» Excerpted records
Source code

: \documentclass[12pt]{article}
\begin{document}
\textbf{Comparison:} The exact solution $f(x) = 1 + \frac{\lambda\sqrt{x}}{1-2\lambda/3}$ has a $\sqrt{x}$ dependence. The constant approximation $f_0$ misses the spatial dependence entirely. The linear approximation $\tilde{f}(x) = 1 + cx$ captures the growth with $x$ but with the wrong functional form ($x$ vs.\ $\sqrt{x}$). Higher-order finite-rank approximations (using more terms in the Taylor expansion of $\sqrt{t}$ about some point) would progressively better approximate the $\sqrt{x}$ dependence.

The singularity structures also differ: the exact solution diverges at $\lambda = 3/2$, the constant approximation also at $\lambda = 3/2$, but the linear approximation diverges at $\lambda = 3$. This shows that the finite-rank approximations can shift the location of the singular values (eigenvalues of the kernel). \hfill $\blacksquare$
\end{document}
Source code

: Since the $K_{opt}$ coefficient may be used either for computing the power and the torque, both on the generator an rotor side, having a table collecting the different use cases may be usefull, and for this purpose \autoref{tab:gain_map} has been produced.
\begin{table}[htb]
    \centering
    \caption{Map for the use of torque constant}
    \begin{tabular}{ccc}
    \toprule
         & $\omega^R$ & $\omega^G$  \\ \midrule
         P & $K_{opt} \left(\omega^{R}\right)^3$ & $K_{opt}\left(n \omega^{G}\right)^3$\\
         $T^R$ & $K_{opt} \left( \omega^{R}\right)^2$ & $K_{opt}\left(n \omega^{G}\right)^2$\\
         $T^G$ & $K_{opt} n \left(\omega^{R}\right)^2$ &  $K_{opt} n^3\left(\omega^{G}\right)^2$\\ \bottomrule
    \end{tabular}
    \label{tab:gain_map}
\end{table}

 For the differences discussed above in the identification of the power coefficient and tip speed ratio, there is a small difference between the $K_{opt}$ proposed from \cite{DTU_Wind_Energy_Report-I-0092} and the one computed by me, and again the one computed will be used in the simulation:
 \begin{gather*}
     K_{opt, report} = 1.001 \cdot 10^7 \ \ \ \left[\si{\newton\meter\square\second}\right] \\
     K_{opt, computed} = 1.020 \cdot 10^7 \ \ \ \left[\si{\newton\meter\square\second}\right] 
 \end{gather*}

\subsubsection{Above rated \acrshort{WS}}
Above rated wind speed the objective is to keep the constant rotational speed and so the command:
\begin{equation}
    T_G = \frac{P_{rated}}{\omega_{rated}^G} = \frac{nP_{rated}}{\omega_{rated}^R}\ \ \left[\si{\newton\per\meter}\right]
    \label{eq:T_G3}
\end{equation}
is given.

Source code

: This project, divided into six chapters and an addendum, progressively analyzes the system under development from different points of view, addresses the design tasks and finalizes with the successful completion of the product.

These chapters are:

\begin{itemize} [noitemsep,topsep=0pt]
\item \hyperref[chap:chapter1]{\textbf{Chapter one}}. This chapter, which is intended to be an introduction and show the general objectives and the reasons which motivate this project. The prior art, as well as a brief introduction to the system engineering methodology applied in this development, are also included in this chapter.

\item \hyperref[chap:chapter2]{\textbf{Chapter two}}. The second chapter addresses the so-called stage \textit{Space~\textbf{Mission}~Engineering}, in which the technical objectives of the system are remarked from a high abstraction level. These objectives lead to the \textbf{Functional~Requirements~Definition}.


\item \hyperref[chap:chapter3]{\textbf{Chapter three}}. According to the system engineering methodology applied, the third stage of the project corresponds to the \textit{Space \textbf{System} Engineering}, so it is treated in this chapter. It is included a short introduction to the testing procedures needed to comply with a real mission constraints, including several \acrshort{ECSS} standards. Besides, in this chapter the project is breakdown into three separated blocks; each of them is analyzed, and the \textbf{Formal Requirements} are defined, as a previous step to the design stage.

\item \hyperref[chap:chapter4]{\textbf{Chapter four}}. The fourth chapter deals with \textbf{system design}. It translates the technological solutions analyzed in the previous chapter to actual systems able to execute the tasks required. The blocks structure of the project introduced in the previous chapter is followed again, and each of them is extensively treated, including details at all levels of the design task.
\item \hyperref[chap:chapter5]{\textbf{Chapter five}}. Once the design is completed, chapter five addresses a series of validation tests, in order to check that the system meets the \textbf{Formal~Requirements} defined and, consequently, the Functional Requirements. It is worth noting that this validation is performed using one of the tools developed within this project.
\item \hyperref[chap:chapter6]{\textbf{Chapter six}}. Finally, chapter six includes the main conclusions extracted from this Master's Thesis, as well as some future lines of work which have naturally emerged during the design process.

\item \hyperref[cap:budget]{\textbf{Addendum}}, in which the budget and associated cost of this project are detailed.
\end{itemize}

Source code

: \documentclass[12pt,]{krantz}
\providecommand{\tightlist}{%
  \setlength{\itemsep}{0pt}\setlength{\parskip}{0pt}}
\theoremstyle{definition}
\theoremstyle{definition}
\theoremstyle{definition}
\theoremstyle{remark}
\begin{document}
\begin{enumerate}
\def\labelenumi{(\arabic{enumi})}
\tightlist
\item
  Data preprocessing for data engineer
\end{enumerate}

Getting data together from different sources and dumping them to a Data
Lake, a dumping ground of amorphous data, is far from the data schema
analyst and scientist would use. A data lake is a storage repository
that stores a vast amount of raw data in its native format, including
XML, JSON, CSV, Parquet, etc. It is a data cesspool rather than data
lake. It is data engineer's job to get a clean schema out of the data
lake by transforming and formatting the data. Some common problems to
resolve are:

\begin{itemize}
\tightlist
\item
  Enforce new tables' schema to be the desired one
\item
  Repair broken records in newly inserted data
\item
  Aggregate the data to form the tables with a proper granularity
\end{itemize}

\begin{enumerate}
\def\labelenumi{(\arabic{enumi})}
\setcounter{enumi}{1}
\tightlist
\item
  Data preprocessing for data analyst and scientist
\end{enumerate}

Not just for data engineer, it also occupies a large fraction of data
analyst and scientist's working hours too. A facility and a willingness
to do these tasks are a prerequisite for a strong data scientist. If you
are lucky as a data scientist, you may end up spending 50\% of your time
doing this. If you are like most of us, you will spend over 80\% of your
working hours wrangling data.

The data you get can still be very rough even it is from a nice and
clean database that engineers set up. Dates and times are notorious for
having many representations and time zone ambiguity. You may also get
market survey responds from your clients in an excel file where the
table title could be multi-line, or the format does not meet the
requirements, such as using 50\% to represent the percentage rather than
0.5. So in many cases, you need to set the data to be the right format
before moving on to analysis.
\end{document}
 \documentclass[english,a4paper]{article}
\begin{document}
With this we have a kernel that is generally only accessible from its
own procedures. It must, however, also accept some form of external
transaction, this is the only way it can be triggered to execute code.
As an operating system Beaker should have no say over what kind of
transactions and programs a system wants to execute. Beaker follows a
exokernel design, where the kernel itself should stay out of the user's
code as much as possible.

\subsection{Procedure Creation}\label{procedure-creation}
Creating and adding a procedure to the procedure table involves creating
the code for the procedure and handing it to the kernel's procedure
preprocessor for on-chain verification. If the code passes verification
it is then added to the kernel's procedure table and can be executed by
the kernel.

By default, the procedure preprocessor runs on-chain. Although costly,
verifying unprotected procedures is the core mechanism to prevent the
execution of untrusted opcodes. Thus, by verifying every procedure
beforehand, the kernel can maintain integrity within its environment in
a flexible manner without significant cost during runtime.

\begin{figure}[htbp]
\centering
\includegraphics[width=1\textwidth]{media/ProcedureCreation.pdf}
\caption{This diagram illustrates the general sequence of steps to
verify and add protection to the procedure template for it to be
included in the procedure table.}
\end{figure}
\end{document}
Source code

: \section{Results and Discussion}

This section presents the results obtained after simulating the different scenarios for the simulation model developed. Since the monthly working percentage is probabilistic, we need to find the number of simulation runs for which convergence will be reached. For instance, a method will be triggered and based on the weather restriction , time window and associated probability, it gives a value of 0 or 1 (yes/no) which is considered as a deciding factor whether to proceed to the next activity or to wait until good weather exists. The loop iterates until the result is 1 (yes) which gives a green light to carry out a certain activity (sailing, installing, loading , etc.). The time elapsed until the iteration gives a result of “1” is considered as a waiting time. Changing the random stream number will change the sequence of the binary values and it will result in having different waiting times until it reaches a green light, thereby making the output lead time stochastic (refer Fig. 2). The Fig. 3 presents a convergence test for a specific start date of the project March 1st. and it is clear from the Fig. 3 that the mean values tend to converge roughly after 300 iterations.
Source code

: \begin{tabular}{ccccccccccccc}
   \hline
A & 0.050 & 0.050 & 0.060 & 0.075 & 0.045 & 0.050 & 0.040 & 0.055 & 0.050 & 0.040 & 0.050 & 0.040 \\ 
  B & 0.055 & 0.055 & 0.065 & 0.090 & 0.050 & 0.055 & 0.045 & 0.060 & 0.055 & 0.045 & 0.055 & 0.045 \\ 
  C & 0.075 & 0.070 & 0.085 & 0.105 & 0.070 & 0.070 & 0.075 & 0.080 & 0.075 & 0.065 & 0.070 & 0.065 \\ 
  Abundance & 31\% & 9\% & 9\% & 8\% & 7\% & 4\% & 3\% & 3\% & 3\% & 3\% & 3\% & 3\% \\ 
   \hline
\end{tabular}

» What is being asked
Pull every line containing "should" out of the entries.

» Output
As an operating system Beaker should have no say over what kind of
exokernel design, where the kernel itself should stay out of the user's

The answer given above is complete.